Work request
Search the records for the word "exchange" and pick out every line that has it.

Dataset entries

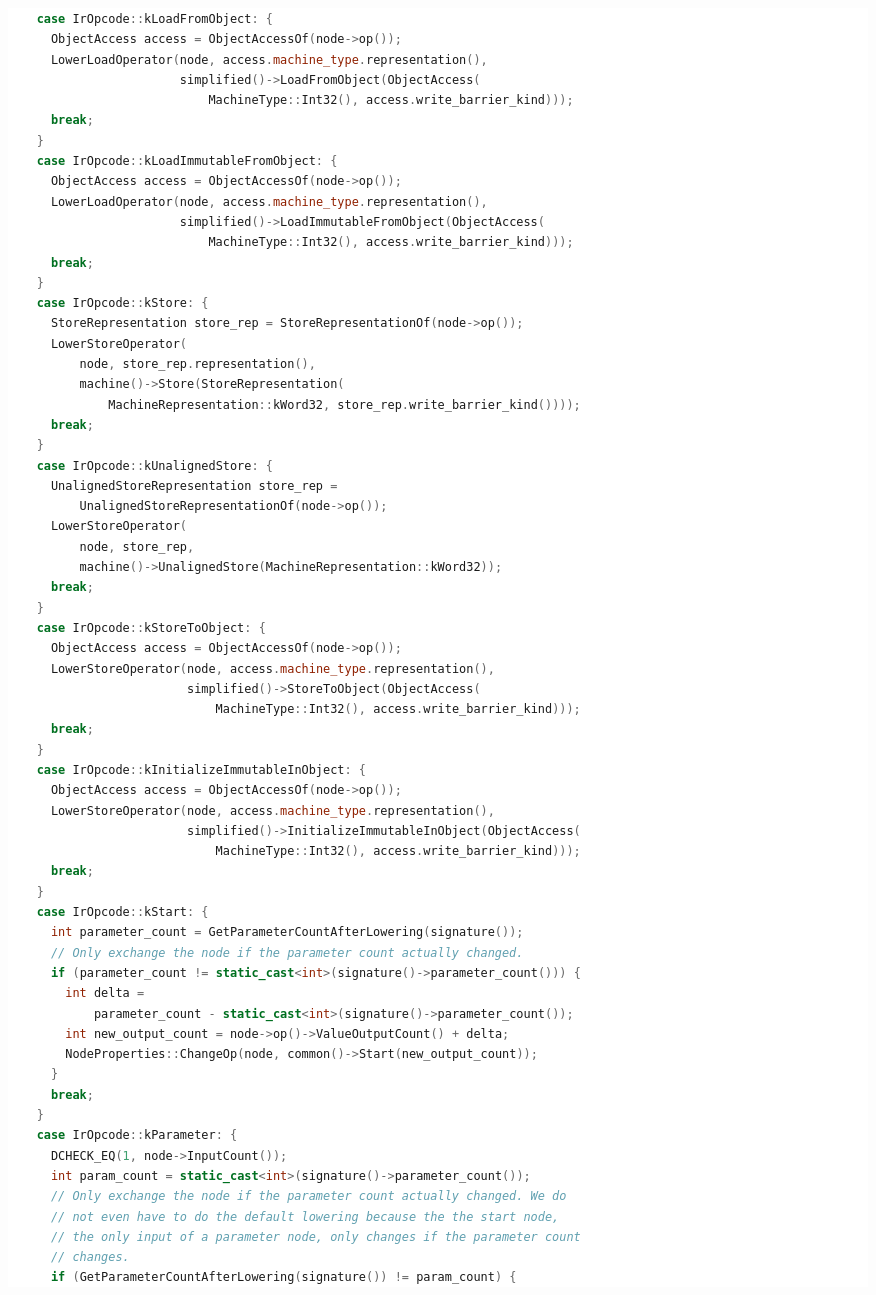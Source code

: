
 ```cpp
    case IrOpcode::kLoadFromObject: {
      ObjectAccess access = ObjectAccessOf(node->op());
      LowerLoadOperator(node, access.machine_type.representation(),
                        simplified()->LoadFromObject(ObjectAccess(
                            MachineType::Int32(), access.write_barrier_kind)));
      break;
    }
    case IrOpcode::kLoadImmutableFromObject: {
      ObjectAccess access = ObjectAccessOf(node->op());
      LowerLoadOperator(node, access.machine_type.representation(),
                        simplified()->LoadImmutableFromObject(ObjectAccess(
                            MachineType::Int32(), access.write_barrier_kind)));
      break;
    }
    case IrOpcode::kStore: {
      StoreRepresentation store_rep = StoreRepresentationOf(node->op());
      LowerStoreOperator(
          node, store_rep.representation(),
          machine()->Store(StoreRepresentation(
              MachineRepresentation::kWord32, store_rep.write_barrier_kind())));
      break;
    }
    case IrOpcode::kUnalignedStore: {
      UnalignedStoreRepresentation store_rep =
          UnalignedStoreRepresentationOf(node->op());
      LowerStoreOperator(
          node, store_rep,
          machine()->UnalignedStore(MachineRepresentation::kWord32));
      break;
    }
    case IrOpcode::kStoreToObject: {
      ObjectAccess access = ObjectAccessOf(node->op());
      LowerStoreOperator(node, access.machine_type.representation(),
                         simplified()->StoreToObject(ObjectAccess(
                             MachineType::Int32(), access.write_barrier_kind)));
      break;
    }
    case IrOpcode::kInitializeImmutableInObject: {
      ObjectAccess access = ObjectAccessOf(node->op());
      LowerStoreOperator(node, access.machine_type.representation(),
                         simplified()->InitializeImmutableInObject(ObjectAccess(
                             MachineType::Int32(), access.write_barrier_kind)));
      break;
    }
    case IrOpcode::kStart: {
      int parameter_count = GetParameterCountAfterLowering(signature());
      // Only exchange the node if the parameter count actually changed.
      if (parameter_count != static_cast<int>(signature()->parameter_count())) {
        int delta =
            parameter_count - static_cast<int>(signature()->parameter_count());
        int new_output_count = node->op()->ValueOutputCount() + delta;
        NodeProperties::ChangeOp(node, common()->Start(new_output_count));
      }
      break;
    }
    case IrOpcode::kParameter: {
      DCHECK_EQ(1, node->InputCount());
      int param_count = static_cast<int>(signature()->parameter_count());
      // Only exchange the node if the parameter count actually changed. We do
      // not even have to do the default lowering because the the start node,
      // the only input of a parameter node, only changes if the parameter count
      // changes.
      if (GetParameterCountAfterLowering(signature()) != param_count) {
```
* * *
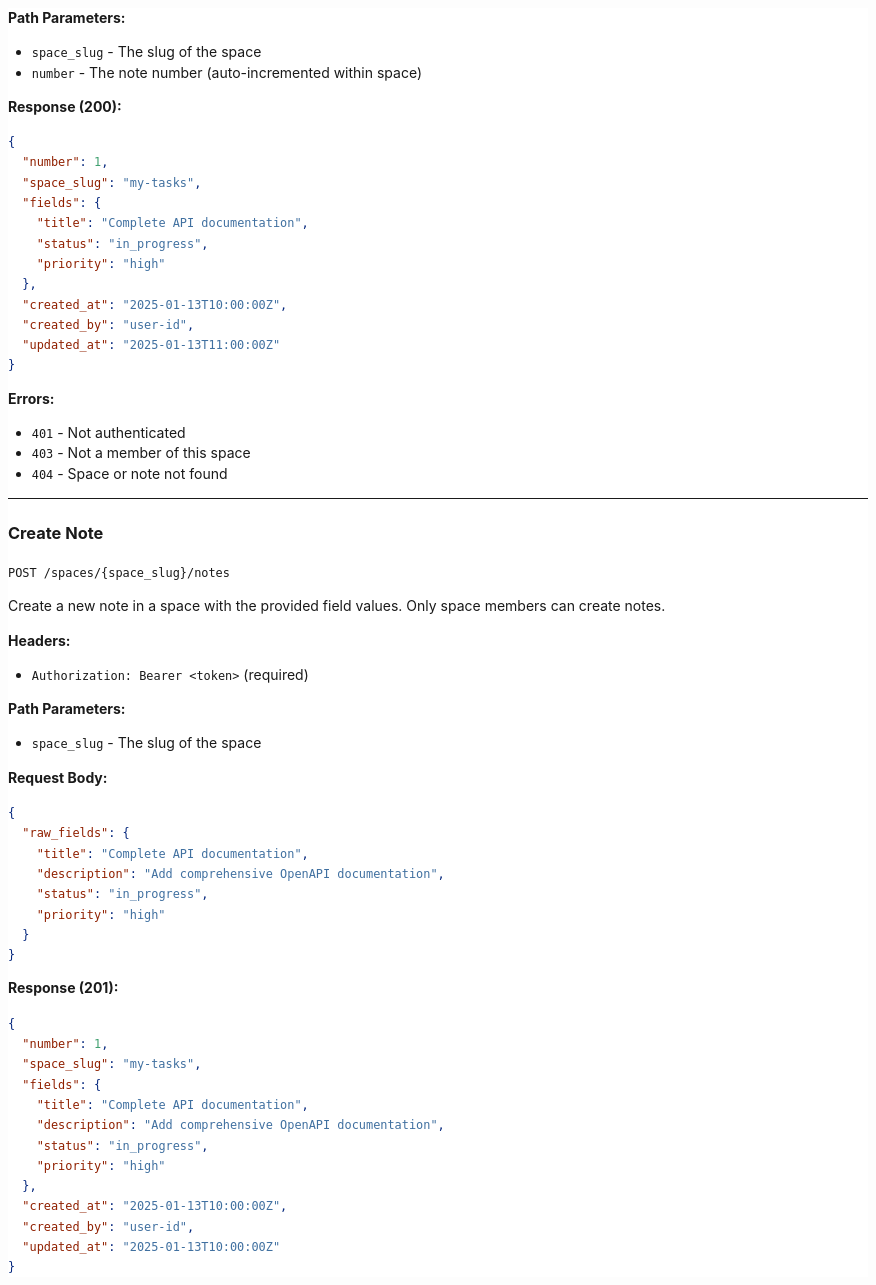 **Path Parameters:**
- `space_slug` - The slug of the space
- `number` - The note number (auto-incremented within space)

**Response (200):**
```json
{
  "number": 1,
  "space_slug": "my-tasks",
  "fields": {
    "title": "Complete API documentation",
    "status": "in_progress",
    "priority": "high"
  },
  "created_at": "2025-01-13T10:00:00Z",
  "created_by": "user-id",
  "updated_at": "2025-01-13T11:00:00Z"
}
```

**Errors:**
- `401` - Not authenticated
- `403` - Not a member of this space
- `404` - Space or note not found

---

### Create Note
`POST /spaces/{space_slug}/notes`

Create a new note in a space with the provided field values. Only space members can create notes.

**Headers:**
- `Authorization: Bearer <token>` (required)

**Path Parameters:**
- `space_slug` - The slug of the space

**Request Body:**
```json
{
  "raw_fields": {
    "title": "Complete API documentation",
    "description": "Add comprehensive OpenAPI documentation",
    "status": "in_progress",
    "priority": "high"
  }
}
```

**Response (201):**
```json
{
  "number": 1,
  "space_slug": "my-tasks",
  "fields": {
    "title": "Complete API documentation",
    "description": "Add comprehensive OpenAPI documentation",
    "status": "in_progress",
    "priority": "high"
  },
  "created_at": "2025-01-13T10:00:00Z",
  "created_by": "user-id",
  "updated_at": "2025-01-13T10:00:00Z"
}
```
...
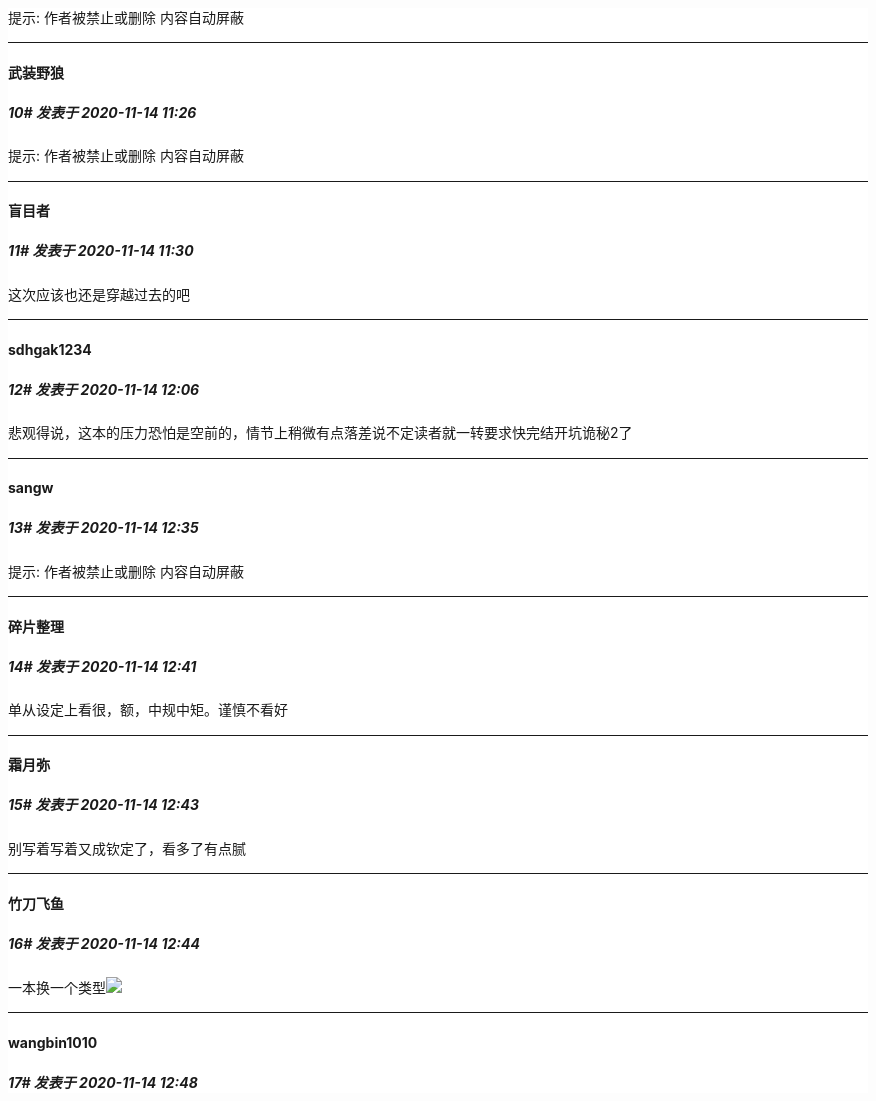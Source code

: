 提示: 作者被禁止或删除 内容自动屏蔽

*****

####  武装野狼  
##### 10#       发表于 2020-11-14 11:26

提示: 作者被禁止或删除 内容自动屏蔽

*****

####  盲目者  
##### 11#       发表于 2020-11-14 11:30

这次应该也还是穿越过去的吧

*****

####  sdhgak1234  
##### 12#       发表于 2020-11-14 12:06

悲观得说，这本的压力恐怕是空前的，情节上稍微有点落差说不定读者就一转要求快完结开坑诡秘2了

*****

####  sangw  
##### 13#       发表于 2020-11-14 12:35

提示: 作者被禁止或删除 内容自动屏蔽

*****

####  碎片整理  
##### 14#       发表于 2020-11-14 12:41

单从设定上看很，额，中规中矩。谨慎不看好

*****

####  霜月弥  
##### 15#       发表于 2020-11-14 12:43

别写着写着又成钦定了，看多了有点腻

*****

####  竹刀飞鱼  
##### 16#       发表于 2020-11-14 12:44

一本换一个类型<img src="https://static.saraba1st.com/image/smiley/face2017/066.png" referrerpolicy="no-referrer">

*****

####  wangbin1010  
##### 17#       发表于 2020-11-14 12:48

Completed task
      // Only exchange the node if the parameter count actually changed.
      // Only exchange the node if the parameter count actually changed. We do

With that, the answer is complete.